Mohsin describes this fluid identity as a “wanderer.” This is similar to what Sedig says is part of growing up: you realize there are parts of you predetermined to have specific social connotations -like the way you look and where you come from- that shape the way you experience the world.
Having had a culturally mixed experience growing up, she realized that she had to maneuver through cultural aspects and figure out which elements she really wanted to keep and which elements may or may not have been appropriate to incorporate into her life.
Maneuvering is different from wandering. Though flexible and evolving, maneuvering implies structure and method. It means following and building a framework of expectations about the world and how you should be.
According to the identity development model from the book, Counselling American Minorities, people have a fulfilled identity when they can objectively view cultural values, and have the internal knowledge and skills to navigate their personal freedom. This internal value system, or framework, allows us to navigate the world and relates to social identities.
Humans need the structure and connection that group identity gives.
“The stronger your group, the happier you will be, all else (being) equal,” Inbar says.
He says a superseding group identity that unites diverse people “should be a group that really has some punch to it in terms of a strong goal, a strong sense of group identity, a strong set of group norms that we care about.”
Sedig says she found this in the Bahá’í Faith, a world religion founded by Bahá’u’lláh. Its basic principles and core values include the oneness of humankind and universal education. Its activities, the aim of which is the social transformation of the world, are global, and applied locally through a systematic learning culture. It promotes the belief that we are of one human body and that diversity is to be celebrated.

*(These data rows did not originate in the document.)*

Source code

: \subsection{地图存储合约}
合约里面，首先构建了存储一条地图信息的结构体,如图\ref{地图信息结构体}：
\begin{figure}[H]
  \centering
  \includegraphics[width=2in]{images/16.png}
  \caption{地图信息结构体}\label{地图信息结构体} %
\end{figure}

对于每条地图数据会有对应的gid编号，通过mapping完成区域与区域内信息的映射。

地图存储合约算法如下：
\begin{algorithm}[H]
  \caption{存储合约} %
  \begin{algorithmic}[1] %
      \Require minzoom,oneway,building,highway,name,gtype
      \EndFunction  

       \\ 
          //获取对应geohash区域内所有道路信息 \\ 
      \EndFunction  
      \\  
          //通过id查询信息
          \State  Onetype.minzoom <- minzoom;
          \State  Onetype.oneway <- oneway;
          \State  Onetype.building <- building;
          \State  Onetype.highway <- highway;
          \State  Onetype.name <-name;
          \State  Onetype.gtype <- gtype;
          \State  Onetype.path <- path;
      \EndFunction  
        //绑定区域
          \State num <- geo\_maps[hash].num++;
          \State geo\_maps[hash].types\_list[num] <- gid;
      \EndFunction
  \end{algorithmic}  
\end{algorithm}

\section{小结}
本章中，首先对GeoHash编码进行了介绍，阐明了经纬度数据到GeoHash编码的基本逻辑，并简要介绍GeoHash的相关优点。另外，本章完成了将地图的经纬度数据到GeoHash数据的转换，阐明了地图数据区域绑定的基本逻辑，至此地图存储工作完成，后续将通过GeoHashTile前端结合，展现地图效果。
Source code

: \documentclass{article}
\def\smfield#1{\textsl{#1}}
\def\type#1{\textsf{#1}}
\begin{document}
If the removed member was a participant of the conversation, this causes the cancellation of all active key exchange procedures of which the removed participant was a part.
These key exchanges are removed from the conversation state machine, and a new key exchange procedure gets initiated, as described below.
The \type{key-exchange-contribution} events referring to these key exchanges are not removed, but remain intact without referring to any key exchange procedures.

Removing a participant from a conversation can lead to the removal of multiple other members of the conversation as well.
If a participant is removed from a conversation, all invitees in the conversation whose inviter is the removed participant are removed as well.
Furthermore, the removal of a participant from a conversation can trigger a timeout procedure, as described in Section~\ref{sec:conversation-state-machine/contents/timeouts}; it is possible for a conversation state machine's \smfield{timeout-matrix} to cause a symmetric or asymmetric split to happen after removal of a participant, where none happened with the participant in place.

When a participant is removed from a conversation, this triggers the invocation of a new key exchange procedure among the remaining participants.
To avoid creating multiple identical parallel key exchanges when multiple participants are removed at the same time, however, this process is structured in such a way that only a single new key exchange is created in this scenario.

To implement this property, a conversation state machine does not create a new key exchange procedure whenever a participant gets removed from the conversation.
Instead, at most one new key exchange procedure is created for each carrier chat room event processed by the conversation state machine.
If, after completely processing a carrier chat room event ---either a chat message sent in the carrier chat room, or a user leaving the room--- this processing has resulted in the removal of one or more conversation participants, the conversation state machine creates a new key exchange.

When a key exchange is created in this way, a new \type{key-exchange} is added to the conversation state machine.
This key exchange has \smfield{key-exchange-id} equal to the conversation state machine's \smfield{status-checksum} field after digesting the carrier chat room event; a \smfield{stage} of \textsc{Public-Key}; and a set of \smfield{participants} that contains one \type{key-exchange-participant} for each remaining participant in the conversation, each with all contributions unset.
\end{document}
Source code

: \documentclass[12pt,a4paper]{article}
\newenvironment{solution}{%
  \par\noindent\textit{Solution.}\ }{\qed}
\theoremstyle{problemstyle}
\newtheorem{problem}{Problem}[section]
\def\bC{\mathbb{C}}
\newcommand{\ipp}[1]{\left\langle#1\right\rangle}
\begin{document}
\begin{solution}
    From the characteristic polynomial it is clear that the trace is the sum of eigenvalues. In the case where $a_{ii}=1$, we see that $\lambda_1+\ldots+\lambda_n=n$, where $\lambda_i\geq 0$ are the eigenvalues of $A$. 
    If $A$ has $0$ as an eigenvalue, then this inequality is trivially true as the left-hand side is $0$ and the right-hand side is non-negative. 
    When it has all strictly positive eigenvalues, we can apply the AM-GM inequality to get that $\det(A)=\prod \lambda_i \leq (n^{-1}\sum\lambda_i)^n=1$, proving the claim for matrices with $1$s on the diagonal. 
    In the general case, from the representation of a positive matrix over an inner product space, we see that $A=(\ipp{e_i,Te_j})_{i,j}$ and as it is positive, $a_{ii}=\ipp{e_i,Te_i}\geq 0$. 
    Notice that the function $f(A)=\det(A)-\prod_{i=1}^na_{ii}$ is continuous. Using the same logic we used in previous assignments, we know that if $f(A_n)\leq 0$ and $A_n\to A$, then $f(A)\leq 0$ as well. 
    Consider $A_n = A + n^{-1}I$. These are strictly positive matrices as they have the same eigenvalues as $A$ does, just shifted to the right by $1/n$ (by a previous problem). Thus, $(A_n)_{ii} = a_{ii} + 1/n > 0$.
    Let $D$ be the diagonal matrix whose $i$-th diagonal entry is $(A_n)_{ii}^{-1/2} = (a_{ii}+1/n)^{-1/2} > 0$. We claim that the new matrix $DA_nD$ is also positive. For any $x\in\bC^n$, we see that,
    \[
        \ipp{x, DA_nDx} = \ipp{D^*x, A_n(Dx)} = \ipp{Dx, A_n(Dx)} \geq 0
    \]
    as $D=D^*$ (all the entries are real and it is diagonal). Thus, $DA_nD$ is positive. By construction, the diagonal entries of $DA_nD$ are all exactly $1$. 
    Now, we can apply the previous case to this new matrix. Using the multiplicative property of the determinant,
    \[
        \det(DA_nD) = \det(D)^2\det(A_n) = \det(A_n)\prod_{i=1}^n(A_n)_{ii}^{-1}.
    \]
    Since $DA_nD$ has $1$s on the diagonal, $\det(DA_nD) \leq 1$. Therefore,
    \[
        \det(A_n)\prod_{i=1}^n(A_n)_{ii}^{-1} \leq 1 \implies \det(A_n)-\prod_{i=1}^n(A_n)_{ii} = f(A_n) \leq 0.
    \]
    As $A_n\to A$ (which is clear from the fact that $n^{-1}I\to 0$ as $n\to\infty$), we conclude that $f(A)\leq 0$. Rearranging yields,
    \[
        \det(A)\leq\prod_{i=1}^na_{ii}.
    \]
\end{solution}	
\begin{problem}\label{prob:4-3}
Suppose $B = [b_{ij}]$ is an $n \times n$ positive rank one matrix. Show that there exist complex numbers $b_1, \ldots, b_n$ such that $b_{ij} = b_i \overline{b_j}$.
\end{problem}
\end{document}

By fitting cultural aspects of her life within the encompassing framework of her primary identity, Sedig says she’s found a degree of peace.
“I don’t feel like I constantly need to be defining myself with these secondary identities and, as such, I don’t feel like a fraud laying claim to any of them,” she says.

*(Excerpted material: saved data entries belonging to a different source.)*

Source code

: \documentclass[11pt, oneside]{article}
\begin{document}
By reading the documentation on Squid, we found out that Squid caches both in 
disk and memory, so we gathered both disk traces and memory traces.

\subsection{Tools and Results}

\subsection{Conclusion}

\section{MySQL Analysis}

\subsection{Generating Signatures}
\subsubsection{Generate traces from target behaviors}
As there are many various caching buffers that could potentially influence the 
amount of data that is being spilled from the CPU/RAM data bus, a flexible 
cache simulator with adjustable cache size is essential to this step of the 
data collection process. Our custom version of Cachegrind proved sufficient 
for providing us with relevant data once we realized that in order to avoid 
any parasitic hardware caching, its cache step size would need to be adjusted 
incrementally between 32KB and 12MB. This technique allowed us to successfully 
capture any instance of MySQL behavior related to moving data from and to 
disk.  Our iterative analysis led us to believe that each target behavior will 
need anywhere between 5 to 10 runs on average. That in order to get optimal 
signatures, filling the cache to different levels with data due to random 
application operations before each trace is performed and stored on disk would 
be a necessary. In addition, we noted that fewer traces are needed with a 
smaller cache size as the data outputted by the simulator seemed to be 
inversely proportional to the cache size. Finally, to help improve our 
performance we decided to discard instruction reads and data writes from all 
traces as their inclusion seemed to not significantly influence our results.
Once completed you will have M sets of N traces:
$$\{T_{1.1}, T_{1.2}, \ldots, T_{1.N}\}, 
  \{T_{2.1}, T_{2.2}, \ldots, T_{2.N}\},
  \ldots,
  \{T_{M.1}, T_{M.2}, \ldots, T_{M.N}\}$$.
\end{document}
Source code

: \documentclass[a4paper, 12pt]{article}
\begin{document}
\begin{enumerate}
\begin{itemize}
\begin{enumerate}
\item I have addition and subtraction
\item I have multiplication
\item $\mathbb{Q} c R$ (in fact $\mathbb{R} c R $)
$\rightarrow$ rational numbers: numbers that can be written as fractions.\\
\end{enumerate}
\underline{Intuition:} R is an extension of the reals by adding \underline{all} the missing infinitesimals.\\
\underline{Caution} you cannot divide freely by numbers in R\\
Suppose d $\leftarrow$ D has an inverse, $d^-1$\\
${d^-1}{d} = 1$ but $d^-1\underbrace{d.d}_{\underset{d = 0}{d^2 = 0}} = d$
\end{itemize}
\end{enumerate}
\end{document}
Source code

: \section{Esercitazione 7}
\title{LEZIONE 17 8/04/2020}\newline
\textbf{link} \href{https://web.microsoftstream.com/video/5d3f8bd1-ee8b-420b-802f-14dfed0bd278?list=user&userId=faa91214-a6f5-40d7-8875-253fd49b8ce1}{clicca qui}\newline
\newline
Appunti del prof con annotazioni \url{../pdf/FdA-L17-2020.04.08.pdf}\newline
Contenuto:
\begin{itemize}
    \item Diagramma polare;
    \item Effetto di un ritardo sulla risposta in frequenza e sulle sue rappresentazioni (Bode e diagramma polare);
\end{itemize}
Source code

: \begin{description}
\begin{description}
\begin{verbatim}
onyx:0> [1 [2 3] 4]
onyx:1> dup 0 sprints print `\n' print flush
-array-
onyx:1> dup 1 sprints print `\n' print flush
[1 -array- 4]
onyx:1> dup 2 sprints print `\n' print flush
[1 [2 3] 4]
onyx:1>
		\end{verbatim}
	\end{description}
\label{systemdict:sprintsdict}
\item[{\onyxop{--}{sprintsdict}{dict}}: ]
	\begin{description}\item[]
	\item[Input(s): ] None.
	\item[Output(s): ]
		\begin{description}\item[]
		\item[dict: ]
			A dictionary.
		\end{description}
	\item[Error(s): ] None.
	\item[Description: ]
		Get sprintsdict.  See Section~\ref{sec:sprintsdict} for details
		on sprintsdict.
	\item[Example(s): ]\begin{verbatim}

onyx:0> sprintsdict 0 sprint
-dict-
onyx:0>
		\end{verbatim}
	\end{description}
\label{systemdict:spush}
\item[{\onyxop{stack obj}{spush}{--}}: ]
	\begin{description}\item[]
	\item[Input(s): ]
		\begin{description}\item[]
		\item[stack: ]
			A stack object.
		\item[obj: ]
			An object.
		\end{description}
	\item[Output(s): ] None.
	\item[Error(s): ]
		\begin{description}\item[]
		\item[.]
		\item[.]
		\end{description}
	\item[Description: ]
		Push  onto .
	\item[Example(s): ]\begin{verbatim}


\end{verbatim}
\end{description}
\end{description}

The elements that makeup who she is -like her Persian, Jewish, and Canadian cultures- are still being put together, but the framework of universal humanity makes it whole.

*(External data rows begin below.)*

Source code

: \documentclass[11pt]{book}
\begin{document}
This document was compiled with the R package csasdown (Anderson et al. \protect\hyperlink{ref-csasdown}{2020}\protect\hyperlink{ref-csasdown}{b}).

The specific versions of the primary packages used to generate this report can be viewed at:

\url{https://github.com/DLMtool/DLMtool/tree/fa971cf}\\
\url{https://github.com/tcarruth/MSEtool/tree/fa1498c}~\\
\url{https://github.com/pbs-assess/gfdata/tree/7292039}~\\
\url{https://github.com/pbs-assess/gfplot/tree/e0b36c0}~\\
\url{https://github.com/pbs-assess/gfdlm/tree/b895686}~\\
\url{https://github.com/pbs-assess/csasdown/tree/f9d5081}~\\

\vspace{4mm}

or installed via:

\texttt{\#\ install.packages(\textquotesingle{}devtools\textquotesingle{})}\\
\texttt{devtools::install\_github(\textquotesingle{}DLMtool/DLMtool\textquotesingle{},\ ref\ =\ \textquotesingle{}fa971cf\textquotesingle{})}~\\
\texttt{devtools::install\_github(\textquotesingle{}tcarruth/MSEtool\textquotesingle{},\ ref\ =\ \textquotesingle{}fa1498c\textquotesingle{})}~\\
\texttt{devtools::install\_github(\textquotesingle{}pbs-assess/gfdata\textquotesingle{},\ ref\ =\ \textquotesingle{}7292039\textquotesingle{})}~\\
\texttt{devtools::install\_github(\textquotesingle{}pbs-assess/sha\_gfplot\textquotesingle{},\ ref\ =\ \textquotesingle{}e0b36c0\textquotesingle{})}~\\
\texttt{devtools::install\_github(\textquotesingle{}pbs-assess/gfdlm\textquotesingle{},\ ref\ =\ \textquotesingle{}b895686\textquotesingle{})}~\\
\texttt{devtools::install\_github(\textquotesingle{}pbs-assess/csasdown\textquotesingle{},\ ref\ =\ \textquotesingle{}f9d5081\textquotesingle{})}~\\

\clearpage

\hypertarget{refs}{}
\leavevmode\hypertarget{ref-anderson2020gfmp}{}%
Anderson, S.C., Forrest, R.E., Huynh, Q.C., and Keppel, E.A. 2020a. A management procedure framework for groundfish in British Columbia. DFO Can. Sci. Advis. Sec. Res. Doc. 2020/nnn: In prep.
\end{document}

Whatever your primary identity, the qualities and aspirations that unite us need to be prioritized over cultural differences. Socially constructed categorizations can be messy and incompatible and there’s more to life than can be defined by labels that will fall short of fully encompassing who we are.
“We’re not titles, we’re not labels. We’re people. We’re human beings,” says Mohsin.
This is the heart of the human framework, our primary identity.